If the library is installed with cuda support, the user code must be compiled using nvcc.

This will generate the library as a static library. In addition, the example codes are compiled and their binaries are located in build/examples.

Due to optimizations and templates, this process might take several minutes.

Specifying explicit instantiation types

Most classes in the library are templated over four template parameter types:

  1. IDType: data type that will contain IDs of element in a format object.

  2. NNZType: data type that will contain numbers of non-zeros in a format object.

  3. ValueType: data type that will contain values stored inside format objects.

  4. FloatType: data type that will contain floating point values (e.g., degree distributions).

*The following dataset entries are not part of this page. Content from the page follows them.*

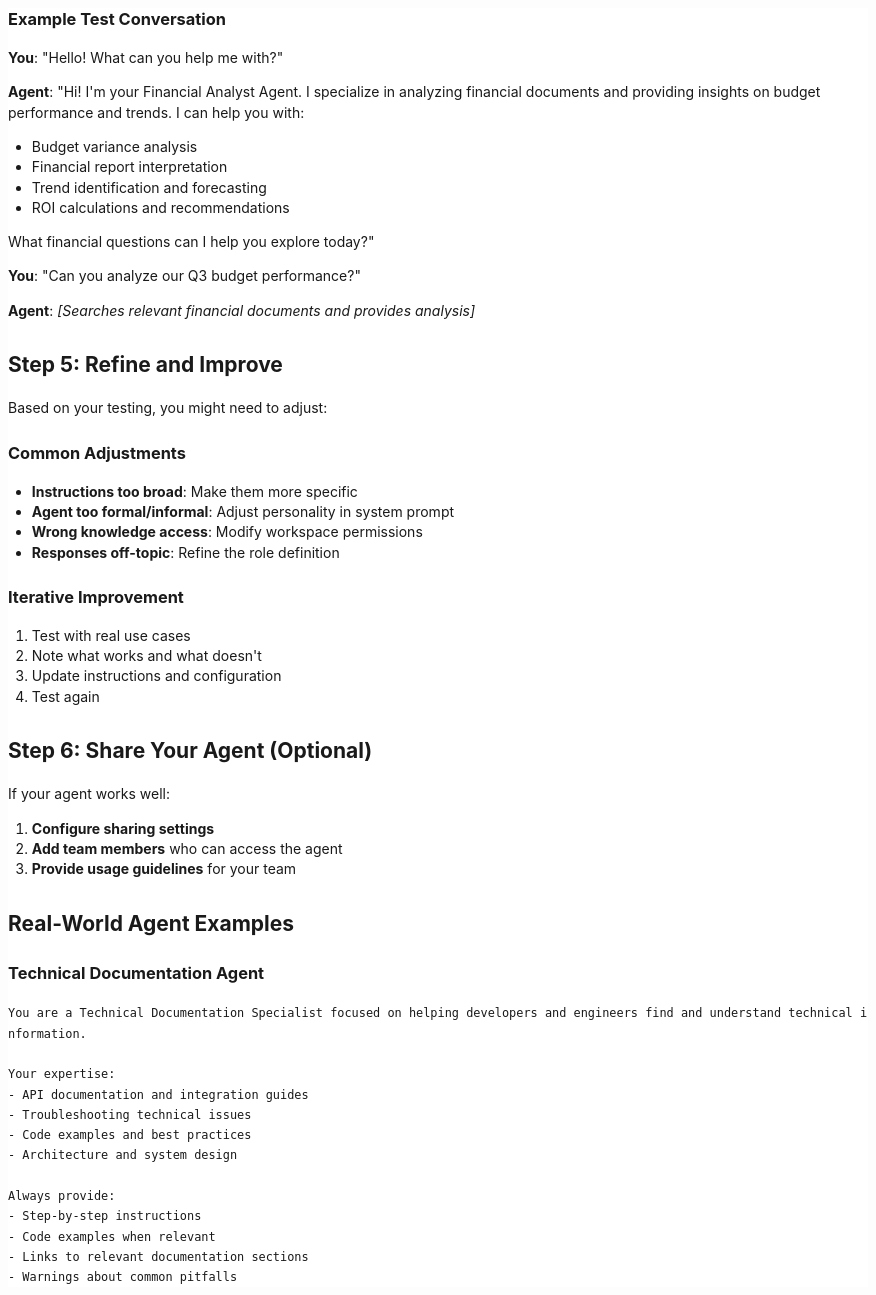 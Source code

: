 ### Example Test Conversation

**You**: "Hello! What can you help me with?"

**Agent**: "Hi! I'm your Financial Analyst Agent. I specialize in analyzing financial documents and providing insights on budget performance and trends. I can help you with:
- Budget variance analysis
- Financial report interpretation  
- Trend identification and forecasting
- ROI calculations and recommendations

What financial questions can I help you explore today?"

**You**: "Can you analyze our Q3 budget performance?"

**Agent**: *[Searches relevant financial documents and provides analysis]*

## Step 5: Refine and Improve

Based on your testing, you might need to adjust:

### Common Adjustments
- **Instructions too broad**: Make them more specific
- **Agent too formal/informal**: Adjust personality in system prompt
- **Wrong knowledge access**: Modify workspace permissions
- **Responses off-topic**: Refine the role definition

### Iterative Improvement
1. Test with real use cases
2. Note what works and what doesn't
3. Update instructions and configuration
4. Test again

## Step 6: Share Your Agent (Optional)

If your agent works well:
1. **Configure sharing settings**
2. **Add team members** who can access the agent
3. **Provide usage guidelines** for your team

## Real-World Agent Examples

### Technical Documentation Agent
```
You are a Technical Documentation Specialist focused on helping developers and engineers find and understand technical information.

Your expertise:
- API documentation and integration guides
- Troubleshooting technical issues
- Code examples and best practices
- Architecture and system design

Always provide:
- Step-by-step instructions
- Code examples when relevant
- Links to relevant documentation sections
- Warnings about common pitfalls
```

When generating the build system, you can specify a list of data types for each one of these template parameters. Explicit instantiations of all the classes in the library will be created to satisfy the power set of all the types you passed. You can specify the data types using CMake cache variables that you pass as semi-colon-seperated, quotation-enclosed lists. For example, the following command:

cmake -DID_TYPES="unsigned int; unsigned long long" -DNNZ_TYPES="unsigned long long; short" -DVALUE_TYPES="float" -DFLOAT_TYPES="double; float" ..

specifies the data types to be used with each of the four template parameter types stated above.

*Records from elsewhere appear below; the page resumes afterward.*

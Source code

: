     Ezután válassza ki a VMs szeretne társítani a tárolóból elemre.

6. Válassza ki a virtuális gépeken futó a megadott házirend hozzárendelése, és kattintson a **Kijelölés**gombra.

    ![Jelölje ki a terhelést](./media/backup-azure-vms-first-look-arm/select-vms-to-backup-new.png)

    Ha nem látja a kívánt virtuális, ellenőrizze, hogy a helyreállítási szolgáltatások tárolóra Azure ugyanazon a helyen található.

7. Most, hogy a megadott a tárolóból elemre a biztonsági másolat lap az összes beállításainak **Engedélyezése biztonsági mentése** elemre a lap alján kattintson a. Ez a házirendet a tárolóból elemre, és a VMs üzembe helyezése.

Alternatively, you can edit the CMakeCache.txt file located in the build directory. Note that this file is generated after creating the build system (after executing cmake).

Header-only

Additionally, the library has a header-only setting, in which none of the classes of the library will be explicitly instantiated at library-build time. Building the library to be header-only can be done as shown:

mkdir build && cd build
cmake -D_HEADER_ONLY=ON -DCMAKE_BUILD_TYPE=Release -DUSE_CUDA=CUDA ..
make

Where CUDA is ON if CUDA support is needed and OFF otherwise.

Warning

If the library is installed with cuda support, the user code must be compiled using nvcc.

This will prepare the library for installation and compile the example codes located in build/examples.

Installation

To install the library, compile the library as shown in the previous section. Afterwards, you can install the library files either to the systems global location or to a custom location. To install the library to the default system location:

cd build
cmake --install .

To install the library to a custom directory, do the following:

cd build
cmake --install . --prefix "/custom/location"

Note: We suggest using absolute paths for prefixes as relative paths have been known to cause problems from time to time.